Outra das condições é que os municípios teriam de pagar, no novo acordo, o mínimo de 1,5% de sua receita líquida real, sem teto. No caso de São Paulo, as novas regras, se aplicadas, fariam a capital passar dos atuais pagamentos mensais de R$ 1 milhão para R$ 16 milhões. Essa e outras condições estão levando muitas prefeituras a não se interessar pela rolagem.

"Quando chegarmos a 2021, teremos um abacaxi bem grande para descascar", diz o economista e geógrafo François Bremaeker, coordenador do estudo. A partir daquele ano, pelos termos da renegociação, acontecerá mais de 76% do pagamento. Em um único ano, 2025, será pago 24,15% do total.

"É a prática fiscal do 'me engana que eu gosto'", ironiza o economista e assessor do PSDB José Roberto Afonso, um dos criadores da Lei de Responsabilidade Fiscal. "Dá com uma mão a renegociação, mas tira com a outra, com a taxa de juros." Já o líder do Governo na Câmara, deputado Arlindo Chinaglia (PT-SP), estranha as reclamações, já que o texto foi objeto de acordo com os prefeitos.

A rolagem da dívida por 20 anos foi uma exigência dos prefeitos, inserida na Medida Provisória 255, a MP do Bem. Com ela, o governo aceitou rolar as dívidas por 240 meses, mas inseriu condições hoje vistas como ruins. Além da que estabelece uma prestação mínima de 1,5% da receita líquida real, sem teto, há uma outra que obriga as prefeituras a confessarem os débitos até amanhã (prazo final para assinar o parcelamento). Isso as obrigaria a desistir de contestar os débitos na Justiça e as exporia à retenção de verbas do Fundo de Participação dos Municípios.

'MAMÃO COM AÇÚCAR'

"No primeiro momento, é um mamão com açúcar", diz Bremaeker - por isso muitos prefeitos cogitam assinar o acordo. "E alivia as prefeituras, possibilitando que consigam as Certidões Negativas de Débitos com a Previdência. Com isso, elas podem se candidatar a receber transferências federais." Ele adverte,em nota: "Enquanto em 2006 os Municípios deveriam comprometer, em média, 13,99% do seu orçamento com o pagamento das dívidas, das obrigações sociais e o pagamento de aposentadorias e pensões, em 2025 o comprometimento poderia alcançar 22,93%."

O acordo de rolagem prevê punições duras para inadimplentes. Se o município atrasar o pagamento de qualquer parcela, pode perder os recursos do Fundo de Participação. Se não houver pagamento por três meses seguidos ou seis alternados, o acordo é rescindido.

O presidente da Confederação Nacional dos Municípios (CNM), Paulo Ziulkoski, lembra que esta é a terceira rolagem recente de dívidas dos municípios com o INSS. Na primeira, em 1997, o débito total era de R$ 3,8 bilhões.
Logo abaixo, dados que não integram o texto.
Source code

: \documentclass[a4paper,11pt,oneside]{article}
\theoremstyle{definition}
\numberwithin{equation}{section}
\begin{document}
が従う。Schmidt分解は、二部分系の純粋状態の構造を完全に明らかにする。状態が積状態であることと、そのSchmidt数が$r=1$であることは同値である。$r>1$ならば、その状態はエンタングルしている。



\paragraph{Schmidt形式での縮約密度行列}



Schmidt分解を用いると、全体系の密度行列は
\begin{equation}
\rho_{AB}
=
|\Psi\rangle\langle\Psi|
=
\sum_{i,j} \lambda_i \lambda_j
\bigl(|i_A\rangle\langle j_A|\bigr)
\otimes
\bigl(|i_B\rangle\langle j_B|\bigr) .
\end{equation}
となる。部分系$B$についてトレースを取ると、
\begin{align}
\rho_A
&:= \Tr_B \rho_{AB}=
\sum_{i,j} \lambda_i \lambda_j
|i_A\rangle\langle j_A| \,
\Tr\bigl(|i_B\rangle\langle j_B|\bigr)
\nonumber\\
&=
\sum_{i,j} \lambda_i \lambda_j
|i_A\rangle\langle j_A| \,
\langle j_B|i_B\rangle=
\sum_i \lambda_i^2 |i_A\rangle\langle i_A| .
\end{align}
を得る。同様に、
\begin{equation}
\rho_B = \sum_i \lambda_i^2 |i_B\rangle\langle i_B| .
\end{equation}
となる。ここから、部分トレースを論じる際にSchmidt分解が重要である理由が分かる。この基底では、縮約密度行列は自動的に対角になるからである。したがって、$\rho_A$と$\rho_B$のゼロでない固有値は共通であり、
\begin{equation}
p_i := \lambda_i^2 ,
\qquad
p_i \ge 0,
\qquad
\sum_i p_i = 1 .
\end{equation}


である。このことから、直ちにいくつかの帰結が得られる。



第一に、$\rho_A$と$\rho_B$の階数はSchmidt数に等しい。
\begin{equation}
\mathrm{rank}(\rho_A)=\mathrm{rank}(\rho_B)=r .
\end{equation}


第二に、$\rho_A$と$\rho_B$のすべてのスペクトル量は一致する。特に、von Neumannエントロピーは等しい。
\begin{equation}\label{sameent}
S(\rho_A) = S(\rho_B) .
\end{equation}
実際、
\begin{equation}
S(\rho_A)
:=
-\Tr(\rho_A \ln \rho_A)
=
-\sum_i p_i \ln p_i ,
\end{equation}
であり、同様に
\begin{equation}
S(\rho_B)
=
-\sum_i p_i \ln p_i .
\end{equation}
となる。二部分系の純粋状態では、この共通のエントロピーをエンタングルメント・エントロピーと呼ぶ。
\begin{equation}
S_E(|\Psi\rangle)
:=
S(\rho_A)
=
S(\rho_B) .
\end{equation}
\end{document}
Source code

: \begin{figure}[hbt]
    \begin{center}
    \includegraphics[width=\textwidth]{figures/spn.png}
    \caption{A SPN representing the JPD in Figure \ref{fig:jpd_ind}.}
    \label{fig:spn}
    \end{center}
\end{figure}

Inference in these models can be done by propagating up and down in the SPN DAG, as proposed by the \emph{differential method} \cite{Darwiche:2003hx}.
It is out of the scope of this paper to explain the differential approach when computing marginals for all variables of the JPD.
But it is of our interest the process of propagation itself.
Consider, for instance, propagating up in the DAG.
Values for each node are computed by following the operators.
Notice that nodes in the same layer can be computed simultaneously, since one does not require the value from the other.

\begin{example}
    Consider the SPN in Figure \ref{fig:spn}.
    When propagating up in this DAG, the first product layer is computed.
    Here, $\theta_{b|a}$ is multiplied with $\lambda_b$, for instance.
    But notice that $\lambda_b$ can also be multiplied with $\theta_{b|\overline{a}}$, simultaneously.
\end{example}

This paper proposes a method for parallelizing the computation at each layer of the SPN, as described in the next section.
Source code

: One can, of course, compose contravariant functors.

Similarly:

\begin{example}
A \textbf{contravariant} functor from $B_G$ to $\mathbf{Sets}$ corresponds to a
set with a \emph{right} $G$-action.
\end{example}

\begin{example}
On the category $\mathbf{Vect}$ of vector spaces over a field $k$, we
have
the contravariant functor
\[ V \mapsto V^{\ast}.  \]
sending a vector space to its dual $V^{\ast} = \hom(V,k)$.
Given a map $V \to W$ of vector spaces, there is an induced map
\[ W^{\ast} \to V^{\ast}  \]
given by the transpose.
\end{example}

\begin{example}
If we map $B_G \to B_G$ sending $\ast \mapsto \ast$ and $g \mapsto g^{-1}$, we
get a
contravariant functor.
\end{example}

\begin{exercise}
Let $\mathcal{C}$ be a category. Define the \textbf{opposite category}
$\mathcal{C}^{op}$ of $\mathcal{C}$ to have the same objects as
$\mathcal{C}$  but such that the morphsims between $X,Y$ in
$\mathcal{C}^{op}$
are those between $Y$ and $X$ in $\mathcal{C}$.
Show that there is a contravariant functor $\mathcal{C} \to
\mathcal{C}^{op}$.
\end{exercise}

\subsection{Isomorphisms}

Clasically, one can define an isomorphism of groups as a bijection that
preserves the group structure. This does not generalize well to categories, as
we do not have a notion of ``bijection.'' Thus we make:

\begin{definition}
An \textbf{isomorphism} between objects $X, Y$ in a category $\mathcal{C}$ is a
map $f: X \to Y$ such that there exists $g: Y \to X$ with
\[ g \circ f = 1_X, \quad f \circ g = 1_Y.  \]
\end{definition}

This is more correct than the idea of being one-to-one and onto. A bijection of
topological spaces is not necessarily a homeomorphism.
A segunda foi em 2001. Atualmente, o valor total já chega aos R$ 18 bilhões. Ele tem recebido consultas de municípios interessados na rolagem e os tem aconselhado a não a aceitá-la. "Vai ser um desastre", calcula. "Como terá confessado os débitos, vai ter município que nem vai receber FPM".

Para ele, a rolagem é animada por interesse político. "O ano que vem é eleitoral", afirma. "Tem muita emenda para liberar. Se o município estiver inadimplente, não pode receber o dinheiro da emenda. E o voto diminui." Isso explicaria o alívio inicial nos pagamentos: interessaria aos deputados, para melhorar seu desempenho eleitoral, a partir dos prefeitos que os apóiam.